• **Task statement**
Copy every line of the records below where the word "workflows" occurs.

Stored data
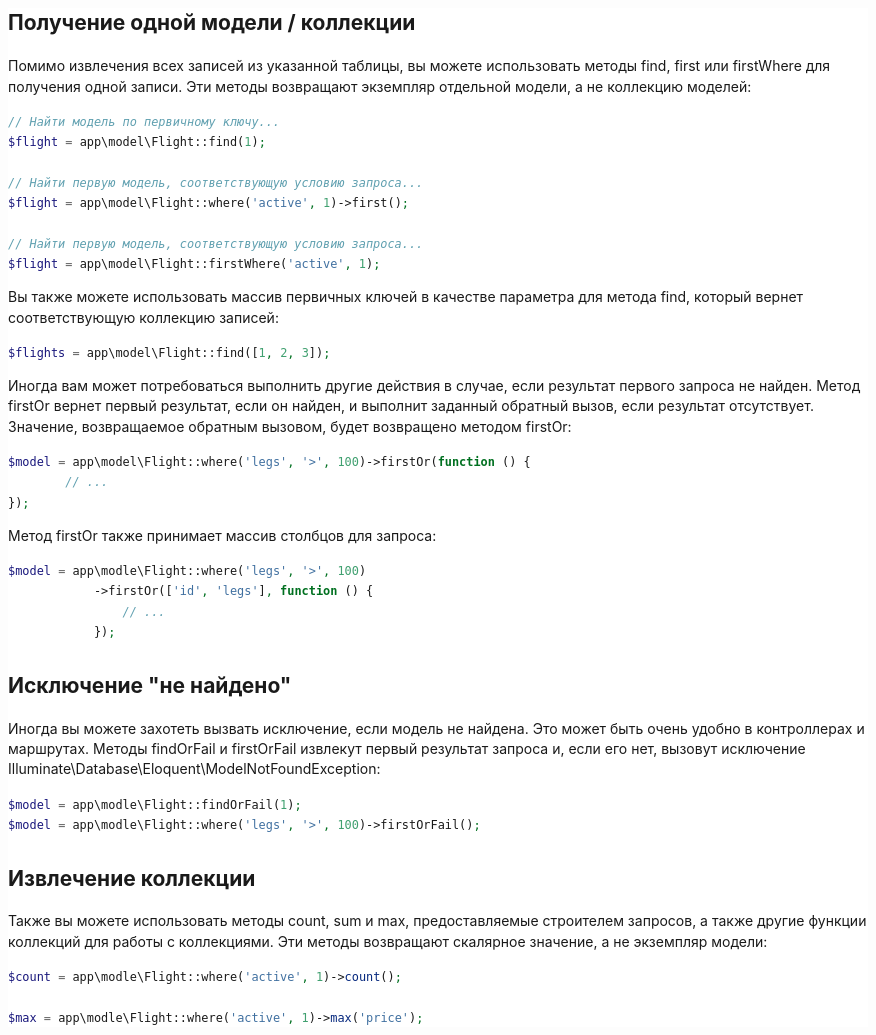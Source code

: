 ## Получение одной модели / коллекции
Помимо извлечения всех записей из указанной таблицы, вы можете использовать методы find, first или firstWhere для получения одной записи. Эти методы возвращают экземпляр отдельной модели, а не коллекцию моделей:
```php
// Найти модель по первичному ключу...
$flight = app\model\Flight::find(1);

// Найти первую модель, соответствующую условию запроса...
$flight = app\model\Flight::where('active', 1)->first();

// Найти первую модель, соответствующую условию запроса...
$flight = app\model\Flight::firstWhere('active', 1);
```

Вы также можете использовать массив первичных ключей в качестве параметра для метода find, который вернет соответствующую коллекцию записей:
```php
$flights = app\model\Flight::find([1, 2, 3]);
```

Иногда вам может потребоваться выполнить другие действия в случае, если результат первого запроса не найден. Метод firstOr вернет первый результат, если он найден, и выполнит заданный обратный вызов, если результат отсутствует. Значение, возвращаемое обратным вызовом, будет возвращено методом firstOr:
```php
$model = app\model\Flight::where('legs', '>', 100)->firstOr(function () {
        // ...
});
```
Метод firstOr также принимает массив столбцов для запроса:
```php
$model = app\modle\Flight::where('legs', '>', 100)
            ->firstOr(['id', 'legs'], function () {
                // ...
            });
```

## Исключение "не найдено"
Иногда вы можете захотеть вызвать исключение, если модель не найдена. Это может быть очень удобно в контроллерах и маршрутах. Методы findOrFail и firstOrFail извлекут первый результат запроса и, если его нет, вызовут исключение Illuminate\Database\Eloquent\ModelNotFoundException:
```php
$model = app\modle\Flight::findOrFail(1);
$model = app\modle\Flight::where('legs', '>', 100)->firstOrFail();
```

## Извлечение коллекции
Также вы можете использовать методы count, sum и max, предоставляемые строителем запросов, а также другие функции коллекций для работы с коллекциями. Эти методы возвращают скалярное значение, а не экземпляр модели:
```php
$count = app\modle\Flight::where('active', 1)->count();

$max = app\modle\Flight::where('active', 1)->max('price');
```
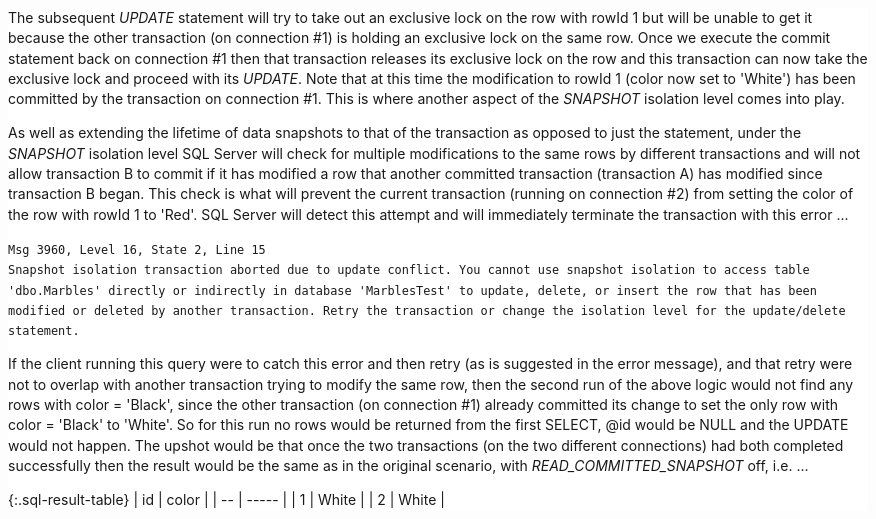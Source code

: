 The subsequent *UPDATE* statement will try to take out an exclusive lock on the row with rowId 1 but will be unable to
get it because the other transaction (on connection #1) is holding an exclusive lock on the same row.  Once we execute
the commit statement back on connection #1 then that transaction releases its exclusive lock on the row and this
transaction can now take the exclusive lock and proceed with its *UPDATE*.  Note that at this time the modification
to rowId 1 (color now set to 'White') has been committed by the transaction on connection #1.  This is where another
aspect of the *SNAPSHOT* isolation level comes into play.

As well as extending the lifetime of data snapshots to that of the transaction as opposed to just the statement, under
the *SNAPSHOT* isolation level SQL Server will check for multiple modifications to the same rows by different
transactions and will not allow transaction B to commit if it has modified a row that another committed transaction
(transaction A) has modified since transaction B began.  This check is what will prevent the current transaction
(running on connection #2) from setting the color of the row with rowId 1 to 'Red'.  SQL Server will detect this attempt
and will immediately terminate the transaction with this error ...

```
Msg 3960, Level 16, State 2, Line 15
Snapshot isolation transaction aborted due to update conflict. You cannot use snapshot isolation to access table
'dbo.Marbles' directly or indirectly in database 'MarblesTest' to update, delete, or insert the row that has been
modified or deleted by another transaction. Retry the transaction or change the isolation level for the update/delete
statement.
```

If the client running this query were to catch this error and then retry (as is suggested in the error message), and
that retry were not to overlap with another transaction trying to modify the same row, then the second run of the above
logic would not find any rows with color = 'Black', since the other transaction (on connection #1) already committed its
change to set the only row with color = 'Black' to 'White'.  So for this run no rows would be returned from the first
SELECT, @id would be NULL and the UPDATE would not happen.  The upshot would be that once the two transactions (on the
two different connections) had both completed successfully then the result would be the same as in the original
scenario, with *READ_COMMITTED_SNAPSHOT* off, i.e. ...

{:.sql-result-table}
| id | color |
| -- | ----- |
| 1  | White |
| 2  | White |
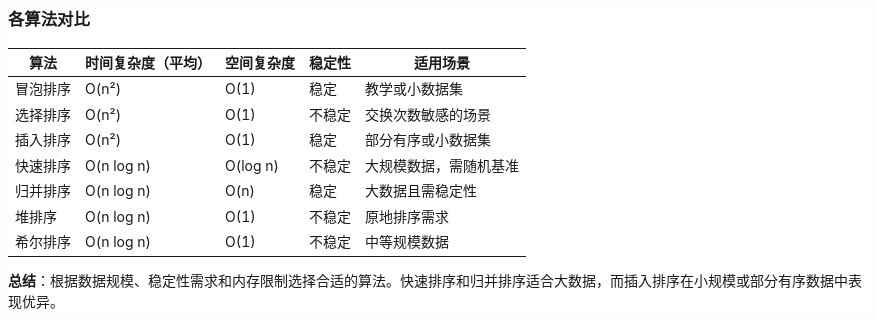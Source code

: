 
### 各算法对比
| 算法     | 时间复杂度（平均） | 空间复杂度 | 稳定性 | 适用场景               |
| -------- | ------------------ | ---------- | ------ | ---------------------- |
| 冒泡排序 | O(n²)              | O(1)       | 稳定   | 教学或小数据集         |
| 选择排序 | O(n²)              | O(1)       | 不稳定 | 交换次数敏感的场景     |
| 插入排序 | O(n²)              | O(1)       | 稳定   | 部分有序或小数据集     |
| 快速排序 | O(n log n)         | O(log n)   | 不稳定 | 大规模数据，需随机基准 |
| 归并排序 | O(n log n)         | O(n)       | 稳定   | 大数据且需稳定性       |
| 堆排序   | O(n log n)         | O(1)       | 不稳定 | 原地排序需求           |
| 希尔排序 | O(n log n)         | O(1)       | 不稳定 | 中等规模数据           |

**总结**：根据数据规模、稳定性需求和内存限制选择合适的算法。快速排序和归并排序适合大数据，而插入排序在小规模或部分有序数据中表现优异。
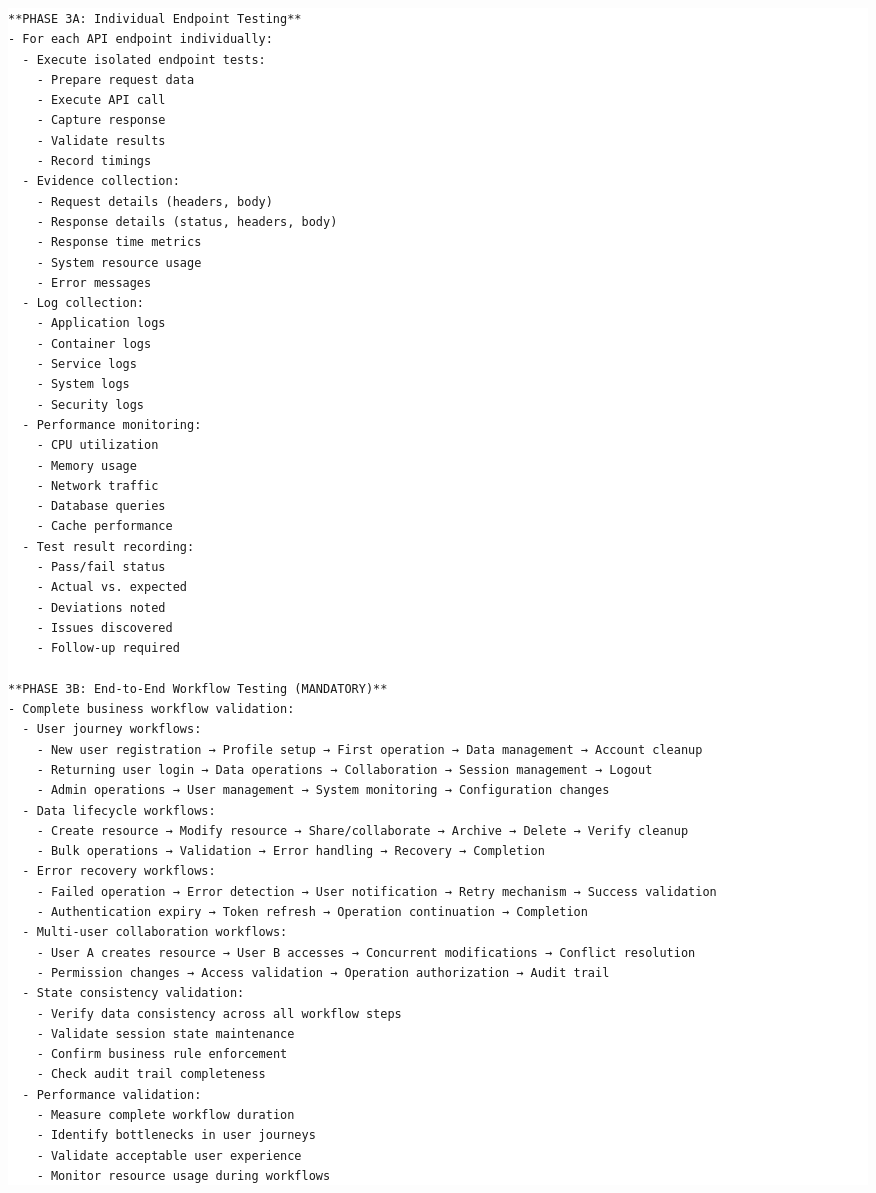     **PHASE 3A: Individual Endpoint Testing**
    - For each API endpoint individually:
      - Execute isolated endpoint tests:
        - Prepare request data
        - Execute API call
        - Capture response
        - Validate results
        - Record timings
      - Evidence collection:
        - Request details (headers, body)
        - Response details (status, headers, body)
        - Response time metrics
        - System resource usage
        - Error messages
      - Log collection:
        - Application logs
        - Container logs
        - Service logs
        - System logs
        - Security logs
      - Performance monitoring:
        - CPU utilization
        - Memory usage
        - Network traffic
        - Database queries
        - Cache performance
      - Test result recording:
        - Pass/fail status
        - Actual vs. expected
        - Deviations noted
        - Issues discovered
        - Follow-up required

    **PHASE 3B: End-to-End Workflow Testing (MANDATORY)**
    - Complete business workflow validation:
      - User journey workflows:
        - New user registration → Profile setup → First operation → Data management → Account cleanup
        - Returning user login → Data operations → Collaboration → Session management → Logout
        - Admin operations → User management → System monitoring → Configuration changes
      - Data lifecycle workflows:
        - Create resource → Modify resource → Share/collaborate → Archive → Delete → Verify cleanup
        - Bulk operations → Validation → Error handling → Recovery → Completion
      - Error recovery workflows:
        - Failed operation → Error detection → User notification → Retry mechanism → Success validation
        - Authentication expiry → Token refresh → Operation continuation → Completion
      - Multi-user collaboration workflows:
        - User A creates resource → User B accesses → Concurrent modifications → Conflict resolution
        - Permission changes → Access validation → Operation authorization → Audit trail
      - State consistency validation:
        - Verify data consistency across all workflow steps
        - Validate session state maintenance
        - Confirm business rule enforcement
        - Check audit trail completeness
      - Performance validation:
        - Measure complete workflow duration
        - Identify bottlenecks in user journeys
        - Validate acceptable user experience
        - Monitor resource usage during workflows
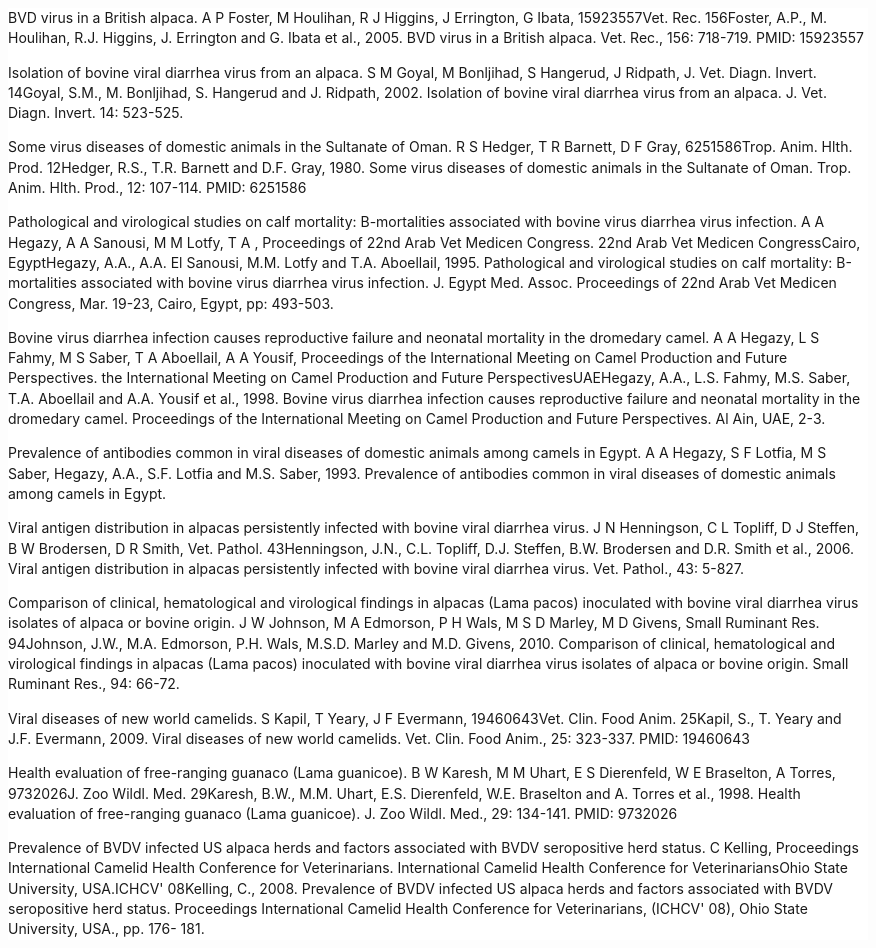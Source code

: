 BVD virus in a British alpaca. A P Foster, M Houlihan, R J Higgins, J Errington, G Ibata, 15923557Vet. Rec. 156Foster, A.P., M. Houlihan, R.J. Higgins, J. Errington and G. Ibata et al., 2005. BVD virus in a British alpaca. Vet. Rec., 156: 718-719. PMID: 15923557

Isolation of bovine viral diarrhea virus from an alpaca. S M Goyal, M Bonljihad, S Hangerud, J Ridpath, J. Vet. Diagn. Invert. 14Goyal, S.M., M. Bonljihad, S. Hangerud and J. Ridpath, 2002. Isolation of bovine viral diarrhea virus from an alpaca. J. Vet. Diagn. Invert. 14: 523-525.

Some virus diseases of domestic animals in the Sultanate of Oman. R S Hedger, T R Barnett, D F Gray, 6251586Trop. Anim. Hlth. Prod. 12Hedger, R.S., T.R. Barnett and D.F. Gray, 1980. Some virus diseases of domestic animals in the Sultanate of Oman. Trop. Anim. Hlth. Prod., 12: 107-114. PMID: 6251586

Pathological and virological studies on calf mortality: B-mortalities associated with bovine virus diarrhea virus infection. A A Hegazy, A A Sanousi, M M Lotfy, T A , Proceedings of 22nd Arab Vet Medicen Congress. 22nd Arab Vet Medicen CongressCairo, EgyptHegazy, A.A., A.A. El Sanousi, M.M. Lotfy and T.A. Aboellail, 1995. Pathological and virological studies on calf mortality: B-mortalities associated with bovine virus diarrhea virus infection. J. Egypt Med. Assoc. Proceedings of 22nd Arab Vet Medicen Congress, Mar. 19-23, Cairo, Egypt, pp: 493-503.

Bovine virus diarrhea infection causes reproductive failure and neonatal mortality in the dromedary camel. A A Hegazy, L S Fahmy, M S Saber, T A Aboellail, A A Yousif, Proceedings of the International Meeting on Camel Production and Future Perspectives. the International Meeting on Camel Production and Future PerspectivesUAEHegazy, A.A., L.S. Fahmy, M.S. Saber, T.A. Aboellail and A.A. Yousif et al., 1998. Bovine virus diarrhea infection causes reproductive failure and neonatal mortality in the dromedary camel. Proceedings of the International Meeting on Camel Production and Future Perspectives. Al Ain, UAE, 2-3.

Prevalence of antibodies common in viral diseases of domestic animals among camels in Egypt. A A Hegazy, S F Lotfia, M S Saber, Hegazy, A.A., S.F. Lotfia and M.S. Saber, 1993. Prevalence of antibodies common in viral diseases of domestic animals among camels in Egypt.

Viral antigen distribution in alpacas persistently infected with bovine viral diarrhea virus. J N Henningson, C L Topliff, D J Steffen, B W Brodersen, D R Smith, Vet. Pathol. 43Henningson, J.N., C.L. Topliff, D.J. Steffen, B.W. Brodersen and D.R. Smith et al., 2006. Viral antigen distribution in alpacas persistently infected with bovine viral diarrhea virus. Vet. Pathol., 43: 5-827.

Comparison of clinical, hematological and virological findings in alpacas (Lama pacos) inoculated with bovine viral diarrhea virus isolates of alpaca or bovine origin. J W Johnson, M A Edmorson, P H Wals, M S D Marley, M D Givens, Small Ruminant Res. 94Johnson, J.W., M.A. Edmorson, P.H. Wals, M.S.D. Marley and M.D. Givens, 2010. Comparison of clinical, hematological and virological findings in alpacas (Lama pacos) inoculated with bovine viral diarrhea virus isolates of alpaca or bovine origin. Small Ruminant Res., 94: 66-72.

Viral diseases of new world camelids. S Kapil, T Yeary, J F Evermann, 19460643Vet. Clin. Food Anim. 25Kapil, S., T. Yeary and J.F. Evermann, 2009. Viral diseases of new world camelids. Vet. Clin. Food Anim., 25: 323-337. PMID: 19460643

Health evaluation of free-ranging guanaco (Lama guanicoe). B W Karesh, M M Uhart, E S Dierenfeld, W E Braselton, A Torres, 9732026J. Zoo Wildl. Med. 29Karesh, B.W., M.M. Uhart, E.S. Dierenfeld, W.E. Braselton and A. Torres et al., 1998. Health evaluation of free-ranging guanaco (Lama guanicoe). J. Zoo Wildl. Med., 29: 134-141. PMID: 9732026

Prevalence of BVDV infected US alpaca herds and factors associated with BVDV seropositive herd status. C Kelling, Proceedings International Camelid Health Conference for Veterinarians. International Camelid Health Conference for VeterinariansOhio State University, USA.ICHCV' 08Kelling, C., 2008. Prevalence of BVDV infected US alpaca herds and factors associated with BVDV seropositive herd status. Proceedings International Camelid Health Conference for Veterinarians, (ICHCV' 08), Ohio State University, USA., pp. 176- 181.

• **Task response**
      - User journey workflows:
      - Data lifecycle workflows:
      - Error recovery workflows:
      - Multi-user collaboration workflows:
        - Monitor resource usage during workflows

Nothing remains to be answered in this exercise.